═════ Data shown
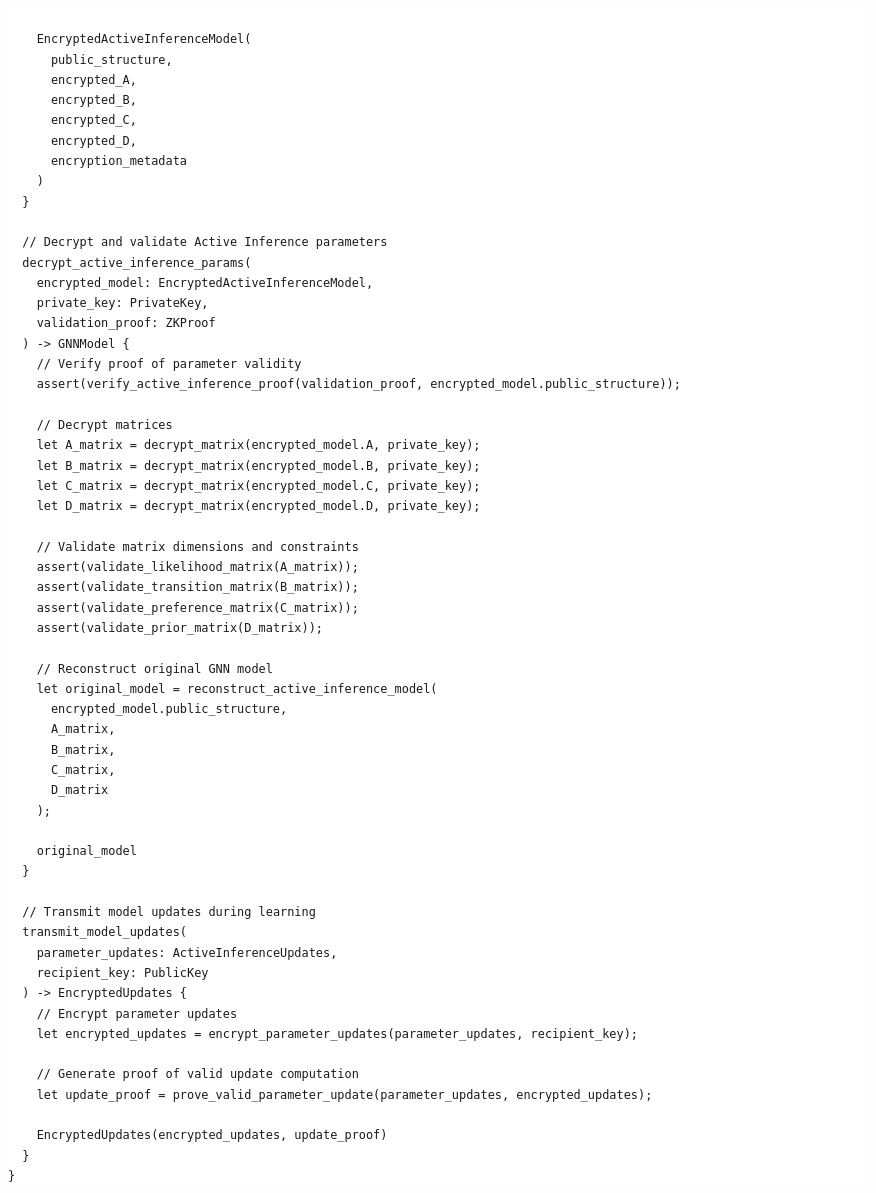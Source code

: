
 ```jock
    
    EncryptedActiveInferenceModel(
      public_structure,
      encrypted_A,
      encrypted_B,
      encrypted_C,
      encrypted_D,
      encryption_metadata
    )
  }
  
  // Decrypt and validate Active Inference parameters
  decrypt_active_inference_params(
    encrypted_model: EncryptedActiveInferenceModel,
    private_key: PrivateKey,
    validation_proof: ZKProof
  ) -> GNNModel {
    // Verify proof of parameter validity
    assert(verify_active_inference_proof(validation_proof, encrypted_model.public_structure));
    
    // Decrypt matrices
    let A_matrix = decrypt_matrix(encrypted_model.A, private_key);
    let B_matrix = decrypt_matrix(encrypted_model.B, private_key);
    let C_matrix = decrypt_matrix(encrypted_model.C, private_key);
    let D_matrix = decrypt_matrix(encrypted_model.D, private_key);
    
    // Validate matrix dimensions and constraints
    assert(validate_likelihood_matrix(A_matrix));
    assert(validate_transition_matrix(B_matrix));
    assert(validate_preference_matrix(C_matrix));
    assert(validate_prior_matrix(D_matrix));
    
    // Reconstruct original GNN model
    let original_model = reconstruct_active_inference_model(
      encrypted_model.public_structure,
      A_matrix,
      B_matrix,
      C_matrix,
      D_matrix
    );
    
    original_model
  }
  
  // Transmit model updates during learning
  transmit_model_updates(
    parameter_updates: ActiveInferenceUpdates,
    recipient_key: PublicKey
  ) -> EncryptedUpdates {
    // Encrypt parameter updates
    let encrypted_updates = encrypt_parameter_updates(parameter_updates, recipient_key);
    
    // Generate proof of valid update computation
    let update_proof = prove_valid_parameter_update(parameter_updates, encrypted_updates);
    
    EncryptedUpdates(encrypted_updates, update_proof)
  }
}
```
══════════
Without the pictures, repeat the listing word for word.

• Task solution:
Source code

:
 ```jock
    
    EncryptedActiveInferenceModel(
      public_structure,
      encrypted_A,
      encrypted_B,
      encrypted_C,
      encrypted_D,
      encryption_metadata
    )
  }
  
  // Decrypt and validate Active Inference parameters
  decrypt_active_inference_params(
    encrypted_model: EncryptedActiveInferenceModel,
    private_key: PrivateKey,
    validation_proof: ZKProof
  ) -> GNNModel {
    // Verify proof of parameter validity
    assert(verify_active_inference_proof(validation_proof, encrypted_model.public_structure));
    
    // Decrypt matrices
    let A_matrix = decrypt_matrix(encrypted_model.A, private_key);
    let B_matrix = decrypt_matrix(encrypted_model.B, private_key);
    let C_matrix = decrypt_matrix(encrypted_model.C, private_key);
    let D_matrix = decrypt_matrix(encrypted_model.D, private_key);
    
    // Validate matrix dimensions and constraints
    assert(validate_likelihood_matrix(A_matrix));
    assert(validate_transition_matrix(B_matrix));
    assert(validate_preference_matrix(C_matrix));
    assert(validate_prior_matrix(D_matrix));
    
    // Reconstruct original GNN model
    let original_model = reconstruct_active_inference_model(
      encrypted_model.public_structure,
      A_matrix,
      B_matrix,
      C_matrix,
      D_matrix
    );
    
    original_model
  }
  
  // Transmit model updates during learning
  transmit_model_updates(
    parameter_updates: ActiveInferenceUpdates,
    recipient_key: PublicKey
  ) -> EncryptedUpdates {
    // Encrypt parameter updates
    let encrypted_updates = encrypt_parameter_updates(parameter_updates, recipient_key);
    
    // Generate proof of valid update computation
    let update_proof = prove_valid_parameter_update(parameter_updates, encrypted_updates);
    
    EncryptedUpdates(encrypted_updates, update_proof)
  }
}
```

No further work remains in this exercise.